Appellant wins on obviousness in Ex parte Frazer; Unigene v. Apotex cited
As to obviousness:
Obviousness requires more than a mere showing that the prior art includes separate references covering each separate limitation in a claim under examination. KSR Int'l Co. v. Teleflex Inc., 550 U.S. 398, 418, 127 S.Ct. 1727, 167 L.Ed.2d 705 (2007). Rather, obviousness requires the additional showing that a person of ordinary skill at the time of the invention would have selected and combined those prior art elements in the normal course of research and development to yield the claimed invention. Id. at 421, 127 S.Ct. 1727.
Unigene Laboratories, Inc. v. Apotex, Inc., 655 F.3d 1352, 1360 (Fed. Cir. 2011).

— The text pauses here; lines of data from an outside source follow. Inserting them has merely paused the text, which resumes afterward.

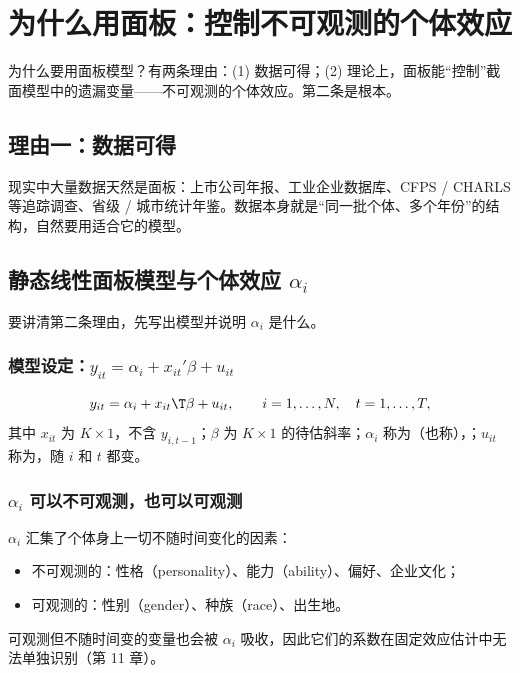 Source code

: \section{为什么用面板：控制不可观测的个体效应}\label{sec:U10a-why}

为什么要用面板模型？有两条理由：(1) 数据可得；(2) 理论上，面板能“控制”截面模型中的遗漏变量——不可观测的个体效应。第二条是根本。

\subsection{理由一：数据可得}

现实中大量数据天然是面板：上市公司年报、工业企业数据库、CFPS / CHARLS 等追踪调查、省级 / 城市统计年鉴。数据本身就是“同一批个体、多个年份”的结构，自然要用适合它的模型。

\subsection{静态线性面板模型与个体效应 \texorpdfstring{$\alpha_i$}{alpha\_i}}

要讲清第二条理由，先写出模型并说明 $\alpha_i$ 是什么。

\subsubsection{模型设定：\texorpdfstring{$y_{it}=\alpha_i+x_{it}'\beta+u_{it}$}{y = alpha + x'beta + u}}

\begin{defn}[静态线性面板模型]\label{def:U10a-static}
\begin{equation}\label{eq:U10a-static}
y_{it}=\alpha_i+x_{it}\T\beta+u_{it},\qquad i=1,\dots,N,\quad t=1,\dots,T,
\end{equation}
其中 $x_{it}$ 为 $K\times1$，不含 $y_{i,t-1}$；$\beta$ 为 $K\times 1$ 的待估斜率；$\alpha_i$ 称为（也称），；$u_{it}$ 称为，随 $i$ 和 $t$ 都变。
\end{defn}

\subsubsection{\texorpdfstring{$\alpha_i$}{alpha\_i} 可以不可观测，也可以可观测}

$\alpha_i$ 汇集了个体身上一切不随时间变化的因素：
\begin{itemize}
  \item 不可观测的：性格（personality）、能力（ability）、偏好、企业文化；
  \item 可观测的：性别（gender）、种族（race）、出生地。
\end{itemize}
可观测但不随时间变的变量也会被 $\alpha_i$ 吸收，因此它们的系数在固定效应估计中无法单独识别（第 11 章）。


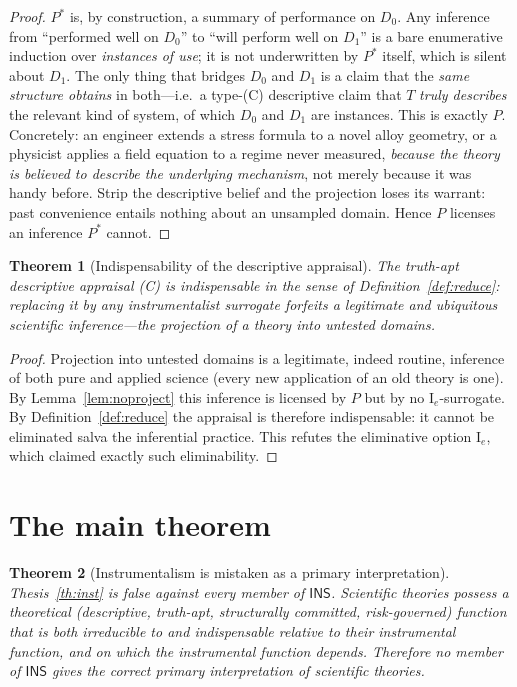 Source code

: \documentclass{amsart}
\theoremstyle{definition}
\theoremstyle{plain}
\newtheorem{theorem}{Theorem}
\begin{document}
\begin{proof}
$P^{*}$ is, by construction, a summary of performance on $D_0$. Any inference
from ``performed well on $D_0$'' to ``will perform well on $D_1$'' is a bare
enumerative induction over \emph{instances of use}; it is not underwritten by
$P^{*}$ itself, which is silent about $D_1$. The only thing that bridges $D_0$
and $D_1$ is a claim that the \emph{same structure obtains} in both---i.e.\ a
type-(C) descriptive claim that $T$ \emph{truly describes} the relevant kind of
system, of which $D_0$ and $D_1$ are instances. This is exactly $P$. Concretely:
an engineer extends a stress formula to a novel alloy geometry, or a physicist
applies a field equation to a regime never measured, \emph{because the theory is
believed to describe the underlying mechanism}, not merely because it was handy
before. Strip the descriptive belief and the projection loses its warrant: past
convenience entails nothing about an unsampled domain. Hence $P$ licenses an
inference $P^{*}$ cannot.
\end{proof}

\begin{theorem}[Indispensability of the descriptive appraisal]\label{thm:indispensable}
The truth-apt descriptive appraisal (C) is \emph{indispensable} in the sense of
Definition~\ref{def:reduce}: replacing it by any instrumentalist surrogate
forfeits a legitimate and ubiquitous scientific inference---the projection of a
theory into untested domains.
\end{theorem}

\begin{proof}
Projection into untested domains is a legitimate, indeed routine, inference of
both pure and applied science (every new application of an old theory is one).
By Lemma~\ref{lem:noproject} this inference is licensed by $P$ but by no
$\mathrm I_e$-surrogate. By Definition~\ref{def:reduce} the appraisal is
therefore indispensable: it cannot be eliminated salva the inferential
practice. This refutes the eliminative option $\mathrm I_e$, which claimed
exactly such eliminability.
\end{proof}

\section{The main theorem}

\begin{theorem}[Instrumentalism is mistaken as a primary
interpretation]\label{thm:main}
Thesis~\textup{\ref{th:inst}} is false against every member of $\mathsf{INS}$.
Scientific theories possess a theoretical (descriptive, truth-apt, structurally
committed, risk-governed) function that is both \emph{irreducible} to and
\emph{indispensable} relative to their instrumental function, and on which the
instrumental function depends. Therefore no member of $\mathsf{INS}$ gives the
correct primary interpretation of scientific theories.
\end{theorem}
\end{document}
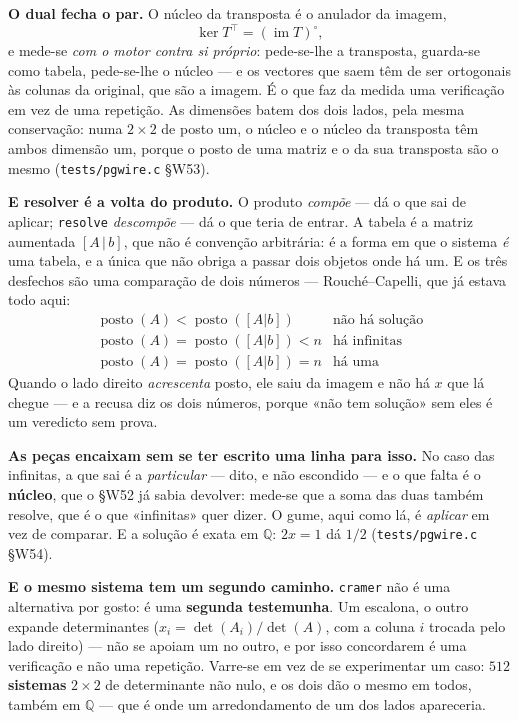 \documentclass[11pt,a4paper]{article}
\newcommand{\code}[1]{\texttt{\small #1}}
\begin{document}
\medskip\noindent\textbf{O dual fecha o par.} O núcleo da transposta é o
anulador da imagem,
\[
\ker T^{\!\top}=(\operatorname{im}T)^{\circ},
\]
e mede-se \emph{com o motor contra si próprio}: pede-se-lhe a transposta,
guarda-se como tabela, pede-se-lhe o núcleo --- e os vectores que saem têm de
ser ortogonais às colunas da original, que são a imagem. É o que faz da medida
uma verificação em vez de uma repetição. As dimensões batem dos dois lados, pela
mesma conservação: numa $2\times2$ de posto um, o núcleo e o núcleo da
transposta têm ambos dimensão um, porque o posto de uma matriz e o da sua
transposta são o mesmo (\code{tests/pgwire.c} §W53).

\medskip\noindent\textbf{E resolver é a volta do produto.} O produto
\emph{compõe} --- dá o que sai de aplicar; \code{resolve} \emph{descompõe} ---
dá o que teria de entrar. A tabela é a matriz aumentada $[A\,|\,b]$, que não é
convenção arbitrária: é a forma em que o sistema \emph{é} uma tabela, e a única
que não obriga a passar dois objetos onde há um. E os três desfechos são uma
comparação de dois números --- Rouché--Capelli, que já estava todo aqui:
\[
\begin{array}{ll}
\operatorname{posto}(A)<\operatorname{posto}([A|b]) & \text{não há solução}\\
\operatorname{posto}(A)=\operatorname{posto}([A|b])<n & \text{há infinitas}\\
\operatorname{posto}(A)=\operatorname{posto}([A|b])=n & \text{há uma}
\end{array}
\]
Quando o lado direito \emph{acrescenta} posto, ele saiu da imagem e não há $x$
que lá chegue --- e a recusa diz os dois números, porque «não tem solução» sem
eles é um veredicto sem prova.

\medskip\noindent\textbf{As peças encaixam sem se ter escrito uma linha para
isso.} No caso das infinitas, a que sai é a \emph{particular} --- dito, e não
escondido --- e o que falta é o \textbf{núcleo}, que o §W52 já sabia devolver:
mede-se que a soma das duas também resolve, que é o que «infinitas» quer dizer.
O gume, aqui como lá, é \emph{aplicar} em vez de comparar. E a solução é exata
em $\mathbb{Q}$: $2x=1$ dá $1/2$ (\code{tests/pgwire.c} §W54).

\medskip\noindent\textbf{E o mesmo sistema tem um segundo caminho.}
\code{cramer} não é uma alternativa por gosto: é uma \textbf{segunda
testemunha}. Um escalona, o outro expande determinantes
($x_i=\det(A_i)/\det(A)$, com a coluna $i$ trocada pelo lado direito) --- não se
apoiam um no outro, e por isso concordarem é uma verificação e não uma
repetição. Varre-se em vez de se experimentar um caso: \textbf{$512$ sistemas}
$2\times2$ de determinante não nulo, e os dois dão o mesmo em todos, também
em $\mathbb{Q}$ --- que é onde um arredondamento de um dos lados apareceria.
\end{document}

Examiner failed to establish an evidentiary basis on this record to support a conclusion that Schiller or the combination of MacInnes and Dietrich makes up for the foregoing deficiencies in the combination of Tobery, Hinkula, and Delogu (see FF 4-5; App. Br. 20 (“Examiner proposes to apply to Schiller the teachings of Tobery  in order to achieve what is achieved in Schiller alone”);
Result: The preponderance of evidence relied upon by Examiner fails to
support a conclusion of obviousness.